The average particle energy of a Fermi-Dirac gas, with zero chemical potential, is about 3.15T, where T is the temperture of this gas. To get the average energy, one needs to do an integration. The integrand is something like
\frac{x^3}{e^{x/k_BT}+1}.

I could get the result numerically. But is there a way to do it analytically? Thanks.

[updated] Sorry. The expression is corrected now. So basically I would like to know whether the following can be integrated analytically:

\int_0^\infty \frac{x^3}{e^{x/k_BT}+1} dx

 

[CompuChip]

Erm, it's been a while since I have done thermal physics, so correct me if I'm wrong, but I think
$$\langle E \rangle = \int \varepsilon f(\varepsilon) g(\varepsilon) \, \mathrm d\varepsilon$$
where
$$f(\varepsilon) = \frac{1}{e^{E/k_B T} + 1}$$

I'm not sure what g is anymore, I just Googled and found $g(\varepsilon) \propto \varepsilon^{1/2}$. This would give
$$\langle E \rangle = \int \frac{\varepsilon^{3/2}}{\exp(\varepsilon / k_B T) + 1} \, \mathrm d\varepsilon$$
which is like your expression but with $x = E = \varepsilon$.

In short, I'm not sure you have posted the correct integral so maybe you can post the exact integral you are trying to do.

 

[seflyer]

Erm, it's been a while since I have done thermal physics, so correct me if I'm wrong, but I think
$$\langle E \rangle = \int \varepsilon f(\varepsilon) g(\varepsilon) \, \mathrm d\varepsilon$$
where
$$f(\varepsilon) = \frac{1}{e^{E/k_B T} + 1}$$

I'm not sure what g is anymore, I just Googled and found $g(\varepsilon) \propto \varepsilon^{1/2}$. This would give
$$\langle E \rangle = \int \frac{\varepsilon^{3/2}}{\exp(\varepsilon / k_B T) + 1} \, \mathrm d\varepsilon$$
which is like your expression but with $x = E = \varepsilon$.
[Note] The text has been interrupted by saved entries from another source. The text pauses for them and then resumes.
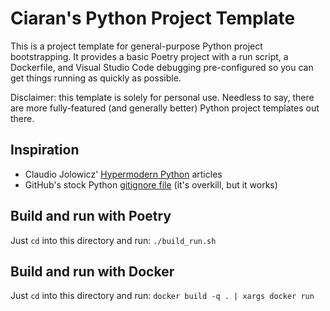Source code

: # Ciaran's Python Project Template

This is a project template for general-purpose Python project
bootstrapping. It provides a basic Poetry project with a run script, a
Dockerfile, and Visual Studio Code debugging pre-configured so you can
get things running as quickly as possible.

Disclaimer: this template is solely for personal use. Needless to say,
there are more fully-featured (and generally better) Python project
templates out there.

## Inspiration

- Claudio Jolowicz' [Hypermodern Python](https://cjolowicz.github.io/posts/hypermodern-python-01-setup/) articles
- GitHub's stock Python [gitignore file](https://github.com/github/gitignore/blob/main/Python.gitignore) (it's overkill, but it works)

## Build and run with Poetry

Just `cd` into this directory and run:
`./build_run.sh`

## Build and run with Docker

Just `cd` into this directory and run:
`docker build -q . | xargs docker run`
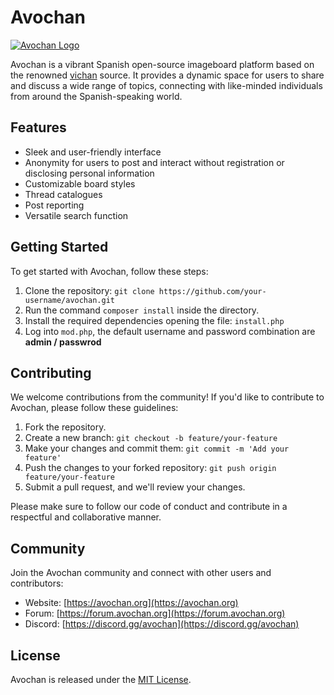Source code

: # Avochan

[![Avochan Logo](avochan_logo.png)](https://avochan.org)

Avochan is a vibrant Spanish open-source imageboard platform based on the renowned [vichan](https://github.com/vichan-devel/vichan) source. It provides a dynamic space for users to share and discuss a wide range of topics, connecting with like-minded individuals from around the Spanish-speaking world.

## Features

- Sleek and user-friendly interface
- Anonymity for users to post and interact without registration or disclosing personal information
- Customizable board styles
- Thread catalogues
- Post reporting
- Versatile search function

## Getting Started

To get started with Avochan, follow these steps:

1. Clone the repository: `git clone https://github.com/your-username/avochan.git`
2. Run the command `composer install` inside the directory.
2. Install the required dependencies opening the file: `install.php`
3. Log into `mod.php`, the default username and password combination are **admin / passwrod**

## Contributing

We welcome contributions from the community! If you'd like to contribute to Avochan, please follow these guidelines:

1. Fork the repository.
2. Create a new branch: `git checkout -b feature/your-feature`
3. Make your changes and commit them: `git commit -m 'Add your feature'`
4. Push the changes to your forked repository: `git push origin feature/your-feature`
5. Submit a pull request, and we'll review your changes.

Please make sure to follow our code of conduct and contribute in a respectful and collaborative manner.

## Community

Join the Avochan community and connect with other users and contributors:

- Website: [https://avochan.org](https://avochan.org)
- Forum: [https://forum.avochan.org](https://forum.avochan.org)
- Discord: [https://discord.gg/avochan](https://discord.gg/avochan)

## License

Avochan is released under the [MIT License](LICENSE).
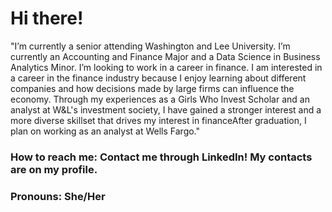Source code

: # Hi there!
"I’m currently a senior attending Washington and Lee University. I’m currently an Accounting and Finance Major and a Data Science in Business Analytics Minor. I’m looking to work in a career in finance.  I am interested in a career in the finance industry because I enjoy learning about different companies and how decisions made by large firms can influence the economy. Through my experiences as a Girls Who Invest Scholar and an analyst at W&L's investment society, I have gained a stronger interest and a more diverse skillset that drives my interest in financeAfter graduation, I plan on working as an analyst at Wells Fargo." 
### How to reach me: Contact me through LinkedIn! My contacts are on my profile.
### Pronouns: She/Her
<!--
**ChaeyonJ/chaeyonj** is a ✨ _special_ ✨ repository because its `README.md` (this file) appears on your GitHub profile.
-->
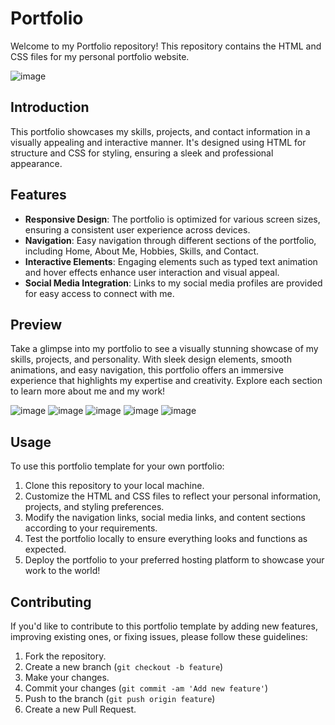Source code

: # Portfolio

Welcome to my Portfolio repository! This repository contains the HTML and CSS files for my personal portfolio website.

![image](https://github.com/IshanviChauhan/Portfolio/assets/111958930/9c5975d6-3625-4b76-b819-a3f26d3b75ba)

## Introduction

This portfolio showcases my skills, projects, and contact information in a visually appealing and interactive manner. It's designed using HTML for structure and CSS for styling, ensuring a sleek and professional appearance.

## Features

- **Responsive Design**: The portfolio is optimized for various screen sizes, ensuring a consistent user experience across devices.
- **Navigation**: Easy navigation through different sections of the portfolio, including Home, About Me, Hobbies, Skills, and Contact.
- **Interactive Elements**: Engaging elements such as typed text animation and hover effects enhance user interaction and visual appeal.
- **Social Media Integration**: Links to my social media profiles are provided for easy access to connect with me.

## Preview

Take a glimpse into my portfolio to see a visually stunning showcase of my skills, projects, and personality. With sleek design elements, smooth animations, and easy navigation, this portfolio offers an immersive experience that highlights my expertise and creativity. Explore each section to learn more about me and my work!

![image](https://github.com/IshanviChauhan/Portfolio/assets/111958930/6a63ca09-e332-4b8e-ae4f-c34f942c6b07)
![image](https://github.com/IshanviChauhan/Portfolio/assets/111958930/619db46c-6477-42a7-9c67-adcce41ba927)
![image](https://github.com/IshanviChauhan/Portfolio/assets/111958930/0d2d4ac6-7b2c-47ae-a8ca-cbacb6507e43)
![image](https://github.com/IshanviChauhan/Portfolio/assets/111958930/d539521a-e820-4dd6-a88b-8aa5a9fe98b5)
![image](https://github.com/IshanviChauhan/Portfolio/assets/111958930/cad79ad2-ebae-4ca2-a857-bd51a17e4f27)

## Usage

To use this portfolio template for your own portfolio:

1. Clone this repository to your local machine.
2. Customize the HTML and CSS files to reflect your personal information, projects, and styling preferences.
3. Modify the navigation links, social media links, and content sections according to your requirements.
4. Test the portfolio locally to ensure everything looks and functions as expected.
5. Deploy the portfolio to your preferred hosting platform to showcase your work to the world!

## Contributing

If you'd like to contribute to this portfolio template by adding new features, improving existing ones, or fixing issues, please follow these guidelines:

1. Fork the repository.
2. Create a new branch (`git checkout -b feature`)
3. Make your changes.
4. Commit your changes (`git commit -am 'Add new feature'`)
5. Push to the branch (`git push origin feature`)
6. Create a new Pull Request.
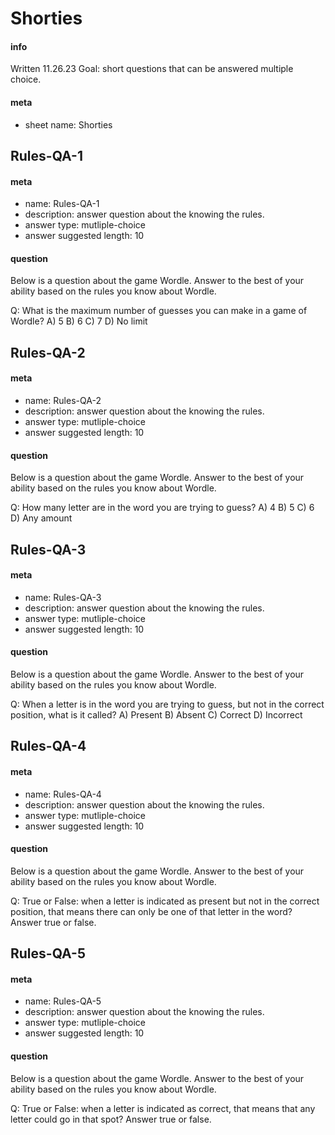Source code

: # Shorties
#### info
Written 11.26.23
Goal: short questions that can be answered multiple choice.

#### meta
- sheet name: Shorties

## Rules-QA-1
#### meta
 - name: Rules-QA-1
 - description: answer question about the knowing the rules.
 - answer type: mutliple-choice
 - answer suggested length: 10
 
#### question
Below is a question about the game Wordle. Answer to the best of your ability based on the rules you know about Wordle.

Q: What is the maximum number of guesses you can make in a game of Wordle?
A) 5
B) 6
C) 7
D) No limit

## Rules-QA-2
#### meta
 - name: Rules-QA-2
 - description: answer question about the knowing the rules.
 - answer type: mutliple-choice
 - answer suggested length: 10
 
#### question
Below is a question about the game Wordle. Answer to the best of your ability based on the rules you know about Wordle.

Q: How many letter are in the word you are trying to guess?
A) 4
B) 5
C) 6
D) Any amount

## Rules-QA-3
#### meta
 - name: Rules-QA-3
 - description: answer question about the knowing the rules.
 - answer type: mutliple-choice
 - answer suggested length: 10

#### question
Below is a question about the game Wordle. Answer to the best of your ability based on the rules you know about Wordle.

Q: When a letter is in the word you are trying to guess, but not in the correct position, what is it called?
A) Present
B) Absent
C) Correct
D) Incorrect

## Rules-QA-4
#### meta
 - name: Rules-QA-4
 - description: answer question about the knowing the rules.
 - answer type: mutliple-choice
 - answer suggested length: 10

#### question
Below is a question about the game Wordle. Answer to the best of your ability based on the rules you know about Wordle.

Q: True or False: when a letter is indicated as present but not in the correct position, that means there can only be one of that letter in the word? Answer true or false.

## Rules-QA-5
#### meta
 - name: Rules-QA-5
 - description: answer question about the knowing the rules.
 - answer type: mutliple-choice
 - answer suggested length: 10

#### question
Below is a question about the game Wordle. Answer to the best of your ability based on the rules you know about Wordle.

Q: True or False: when a letter is indicated as correct, that means that any letter could go in that spot? Answer true or false.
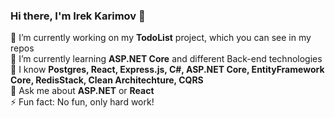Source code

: ### Hi there, I'm Irek Karimov 👋

🔭 I’m currently working on my **TodoList** project, which you can see in my repos\
🌱 I’m currently learning **ASP.NET Core** and different Back-end technologies\
📖 I know **Postgres, React, Express.js, C#, ASP.NET Core, EntityFramework Core, RedisStack, Clean Architechture, CQRS**\
💬 Ask me about **ASP.NET** or **React**\
⚡ Fun fact: No fun, only hard work!

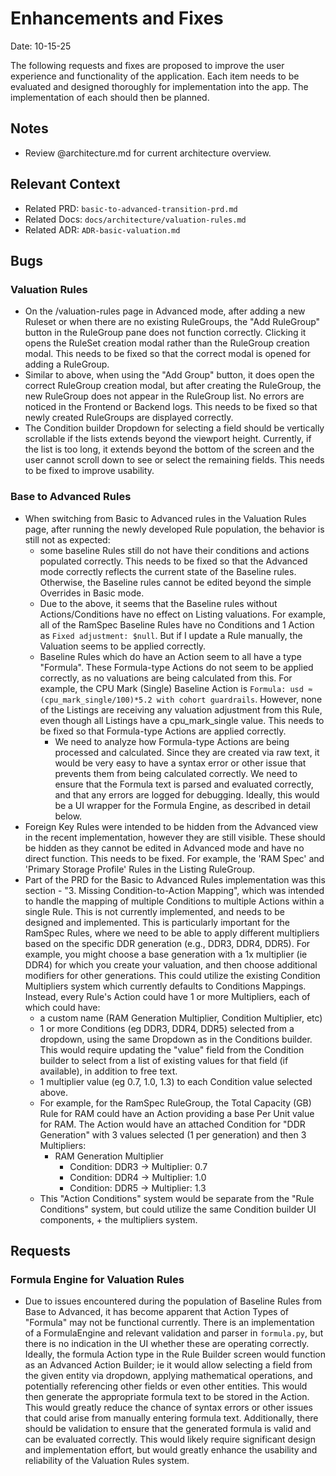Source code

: # Enhancements and Fixes

Date: 10-15-25

The following requests and fixes are proposed to improve the user experience and functionality of the application. Each item needs to be evaluated and designed thoroughly for implementation into the app. The implementation of each should then be planned.

## Notes

- Review @architecture.md for current architecture overview.

## Relevant Context

- Related PRD: `basic-to-advanced-transition-prd.md`
- Related Docs: `docs/architecture/valuation-rules.md`
- Related ADR: `ADR-basic-valuation.md`

## Bugs

### Valuation Rules

- On the /valuation-rules page in Advanced mode, after adding a new Ruleset or when there are no existing RuleGroups, the "Add RuleGroup" button in the RuleGroup pane does not function correctly. Clicking it opens the RuleSet creation modal rather than the RuleGroup creation modal. This needs to be fixed so that the correct modal is opened for adding a RuleGroup.
- Similar to above, when using the "Add Group" button, it does open the correct RuleGroup creation modal, but after creating the RuleGroup, the new RuleGroup does not appear in the RuleGroup list. No errors are noticed in the Frontend or Backend logs. This needs to be fixed so that newly created RuleGroups are displayed correctly.
- The Condition builder Dropdown for selecting a field should be vertically scrollable if the lists extends beyond the viewport height. Currently, if the list is too long, it extends beyond the bottom of the screen and the user cannot scroll down to see or select the remaining fields. This needs to be fixed to improve usability.

### Base to Advanced Rules

- When switching from Basic to Advanced rules in the Valuation Rules page, after running the newly developed Rule population, the behavior is still not as expected:
    - some baseline Rules still do not have their conditions and actions populated correctly. This needs to be fixed so that the Advanced mode correctly reflects the current state of the Baseline rules. Otherwise, the Baseline rules cannot be edited beyond the simple Overrides in Basic mode.
    - Due to the above, it seems that the Baseline rules without Actions/Conditions have no effect on Listing valuations. For example, all of the RamSpec Baseline Rules have no Conditions and 1 Action as `Fixed adjustment: $null`. But if I update a Rule manually, the Valuation seems to be applied correctly.
    - Baseline Rules which do have an Action seem to all have a type "Formula". These Formula-type Actions do not seem to be applied correctly, as no valuations are being calculated from this. For example, the CPU Mark (Single) Baseline Action is `Formula: usd ≈ (cpu_mark_single/100)*5.2 with cohort guardrails`. However, none of the Listings are receiving any valuation adjustment from this Rule, even though all Listings have a cpu_mark_single value. This needs to be fixed so that Formula-type Actions are applied correctly.
        - We need to analyze how Formula-type Actions are being processed and calculated. Since they are created via raw text, it would be very easy to have a syntax error or other issue that prevents them from being calculated correctly. We need to ensure that the Formula text is parsed and evaluated correctly, and that any errors are logged for debugging. Ideally, this would be a UI wrapper for the Formula Engine, as described in detail below.
- Foreign Key Rules were intended to be hidden from the Advanced view in the recent implementation, however they are still visible. These should be hidden as they cannot be edited in Advanced mode and have no direct function. This needs to be fixed. For example, the 'RAM Spec' and 'Primary Storage Profile' Rules in the Listing RuleGroup.
- Part of the PRD for the Basic to Advanced Rules implementation was this section - "3. Missing Condition-to-Action Mapping", which was intended to handle the mapping of multiple Conditions to multiple Actions within a single Rule. This is not currently implemented, and needs to be designed and implemented. This is particularly important for the RamSpec Rules, where we need to be able to apply different multipliers based on the specific DDR generation (e.g., DDR3, DDR4, DDR5). For example, you might choose a base generation with a 1x multiplier (ie DDR4) for which you create your valuation, and then choose additional modifiers for other generations. This could utilize the existing Condition Multipliers system which currently defaults to Conditions Mappings. Instead, every Rule's Action could have 1 or more Multipliers, each of which could have:
    - a custom name (RAM Generation Multiplier, Condition Multiplier, etc)
    - 1 or more Conditions (eg DDR3, DDR4, DDR5) selected from a dropdown, using the same Dropdown as in the Conditions builder. This would require updating the "value" field from the Condition builder to select from a list of existing values for that field (if available), in addition to free text.
    - 1 multiplier value (eg 0.7, 1.0, 1.3) to each Condition value selected above.
    - For example, for the RamSpec RuleGroup, the Total Capacity (GB) Rule for RAM could have an Action providing a base Per Unit value for RAM. The Action would have an attached Condition for "DDR Generation" with 3 values selected (1 per generation) and then 3 Multipliers:
        - RAM Generation Multiplier
            - Condition: DDR3 -> Multiplier: 0.7
            - Condition: DDR4 -> Multiplier: 1.0
            - Condition: DDR5 -> Multiplier: 1.3
    - This "Action Conditions" system would be separate from the "Rule Conditions" system, but could utilize the same Condition builder UI components, + the multipliers system.

## Requests

### Formula Engine for Valuation Rules

- Due to issues encountered during the population of Baseline Rules from Base to Advanced, it has become apparent that Action Types of "Formula" may not be functional currently. There is an implementation of a FormulaEngine and relevant validation and parser in `formula.py`, but there is no indication in the UI whether these are operating correctly. Ideally, the formula Action type in the Rule Builder screen would function as an Advanced Action Builder; ie it would allow selecting a field from the given entity via dropdown, applying mathematical operations, and potentially referencing other fields or even other entities. This would then generate the appropriate formula text to be stored in the Action. This would greatly reduce the chance of syntax errors or other issues that could arise from manually entering formula text. Additionally, there should be validation to ensure that the generated formula is valid and can be evaluated correctly. This would likely require significant design and implementation effort, but would greatly enhance the usability and reliability of the Valuation Rules system.
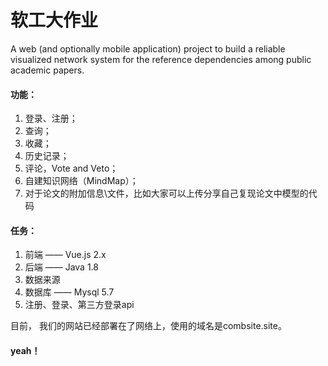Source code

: # 软工大作业

A web (and optionally mobile application) project to build a reliable visualized network system for the reference dependencies among public academic papers.

#### 功能：

1. 登录、注册；
2. 查询；
3. 收藏；
4. 历史记录；
5. 评论，Vote and Veto；
6. 自建知识网络（MindMap）；
7. 对于论文的附加信息\文件，比如大家可以上传分享自己复现论文中模型的代码

#### 任务：

1. 前端 —— Vue.js 2.x
2. 后端 —— Java 1.8
3. 数据来源
4. 数据库 —— Mysql 5.7
5. 注册、登录、第三方登录api

目前， 我们的网站已经部署在了网络上，使用的域名是combsite.site。

#### yeah！
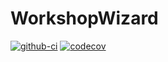 # WorkshopWizard

[![github-ci](https://github.com/crstnbr/WorkshopWizard.jl/workflows/Run%20tests/badge.svg)](https://github.com/crstnbr/WorkshopWizard.jl/actions?query=workflow%3A%22Run+tests%22)
[![codecov][codecov-img]](http://codecov.io/github/crstnbr/WorkshopWizard.jl?branch=master)

[codecov-img]: https://img.shields.io/codecov/c/github/crstnbr/WorkshopWizard.jl/master.svg?label=codecov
In short, I'm not sure you have posted the correct integral so maybe you can post the exact integral you are trying to do.

To CompuChip: Thanks. Now I've corrected the expression ( Not exactly like yours. ) The question is more clear now.

 

[CompuChip]

Hmm, a cubic? Interesting.
I asked Wolfram Alpha and it says that the integral can be done, but it involves some ugly polylog functions.

I think you would have better luck trying contour integration. You can get rid of the constant:
$$I = \int_0^\infty \frac{x^3}{\exp(x) + 1} \, dx$$
which has a pole at $x = i\pi$. I haven't done contour integrals in a while so I would have to work this out, but usually you would integrate over a quarter circle with radius R and then down the imaginary axis, going around the pole. Putting in the integration boundaries in Wolfram Alpha gives a nice answer involving pi, so this is probably going to work :)

Would that help you?

PS I also found this page which does not help you in this case, but I thought the trick was cool so I'd share it.

 

[CompuChip]

Hmm, actually the "nice" result of $\pi^2/12$ was for x/(exp(x) + 1), so the "linear" variant. I have to leave now, but maybe you can work that out by hand and see if you can generalize to higher powers, either by doing the same computation, or by some differentiation trick.

 

[Avodyne]

$$\int_0^\infty \frac{x^n}{e^x+ 1} dx = (1-2^{-n})\,\Gamma(n{+}1)\,\zeta(n{+}1)$$
for n>-1, where Γ is the Euler gamma function and ζ is the Riemann zeta function.